The mining area is primarily located in Belgium, near Liège – hence the French name!
Although Pierre Bleue shows some technical characteristics of marble, it is not a marble, because he is not originated by metamorphosis. Pierre Bleue is a sedimentary rock, formed of calcareous mud, its grey-blue colour is interspersed with shell fossils and other marine organisms, such as Crinoidea, the so-called sea lily…
Pierre Bleue is a hard, solid and heavy stone, compact as marble; due to deterioration, the surface becomes shiny and gets a very special look, depending much on the utilization. The colour variation is considerable and mainly caused by the moisture contained in the surface. Even though the surface is not porous, Pierre Bleue takes on a darker colour when getting wet. Advantageously, this material dries very quickly and is therefore moisture-resistant and frost-proof. It is also resistant to weather, dirt and pollution.

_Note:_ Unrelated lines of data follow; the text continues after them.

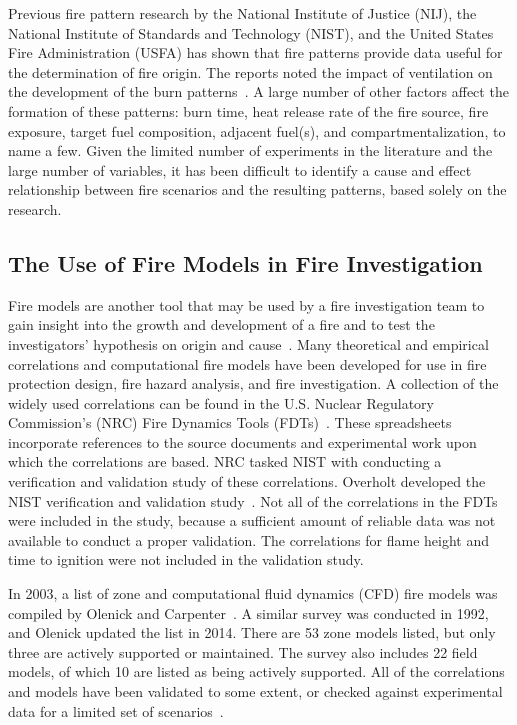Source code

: \documentclass[twoside]{uocthesis}
\begin{document}
Previous fire pattern research by the National Institute of Justice (NIJ), the National Institute of Standards and Technology (NIST), and the United States Fire Administration (USFA) has shown that fire patterns provide data useful for the determination of fire origin.  The reports noted the impact of ventilation on the development of the burn patterns~\cite{Shanley:1997,Putorti:1997}. A large number of other factors affect the formation of these patterns: burn time, heat release rate of the fire source, fire exposure, target fuel composition, adjacent fuel(s), and compartmentalization, to name a few. Given the limited number of experiments in the literature and the large number of variables, it has been difficult to identify a cause and effect relationship between fire scenarios and the resulting patterns, based solely on the research.  


\subsection{The Use of Fire Models in Fire Investigation}
Fire models are another tool that may be used by a fire investigation team to gain insight into the growth and development of a fire and to test the investigators' hypothesis on origin and cause~\cite{Sutula:2001}.  Many theoretical and empirical correlations and computational fire models have been developed for use in fire protection design, fire hazard analysis, and fire investigation.  A collection of the widely used correlations can be found in the U.S. Nuclear Regulatory Commission’s (NRC) Fire Dynamics Tools (FDTs)~\cite{NUREG_1805}. These spreadsheets incorporate references to the source documents and experimental work upon which the correlations are based. NRC tasked NIST with conducting a verification and validation study of these correlations. Overholt developed the NIST verification and validation study~\cite{Overholt:2014}. Not all of the correlations in the FDTs were included in the study, because a sufficient amount of reliable data was not available to conduct a proper validation.  The correlations for flame height and time to ignition were not included in the validation study.

In 2003, a list of zone and computational fluid dynamics (CFD) fire models was compiled by Olenick and Carpenter~\cite{Olenick:2003}. A similar survey was conducted in 1992, and Olenick updated the list in 2014. There are 53 zone models listed, but only three are actively supported or maintained.  The survey also includes 22 field models, of which 10 are listed as being actively supported.  All of the correlations and models have been validated to some extent, or checked against experimental data for a limited set of scenarios~\cite{ASTM_E1355}.
\end{document}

One of the first historical applications of Pierre Bleue can be found in the carved, Romanesque baptismal font in Tournai in France, but it was also used in England (where you’ll find blue-coloured medieval baptismal figures in many churches). Later, many pavements of churches (blue stone was used like black marble) and tomb stones were made of this natural stone.
Since the 17th century, Pierre Bleue has been extracted on an industrial scale and the natural stone and its product have decisively contributed to the prosperity of Tournai. Pierre Bleue is both building and ornamental stone and actually, it is one of the most commonly used stones for traditional buildings in the Walloon region of Belgium.
From the Middle Age to the recent past, Pierre Bleue was especially applied as foundation stone, structural element and wall brick (often in combination with red bricks or yellow tuff stones), as the solidity and resistance of this natural stone are of great advantage in construction. In recent times, Pierre Bleue is frequently used for pavements, both out-doors and indoors: it perfectly fits for decoration, flooring, wall covering, worktops, kitchen tops or washing table tops. Special sinks or shower trays can also be created. Technically, Pierre Bleue can be used in any living space.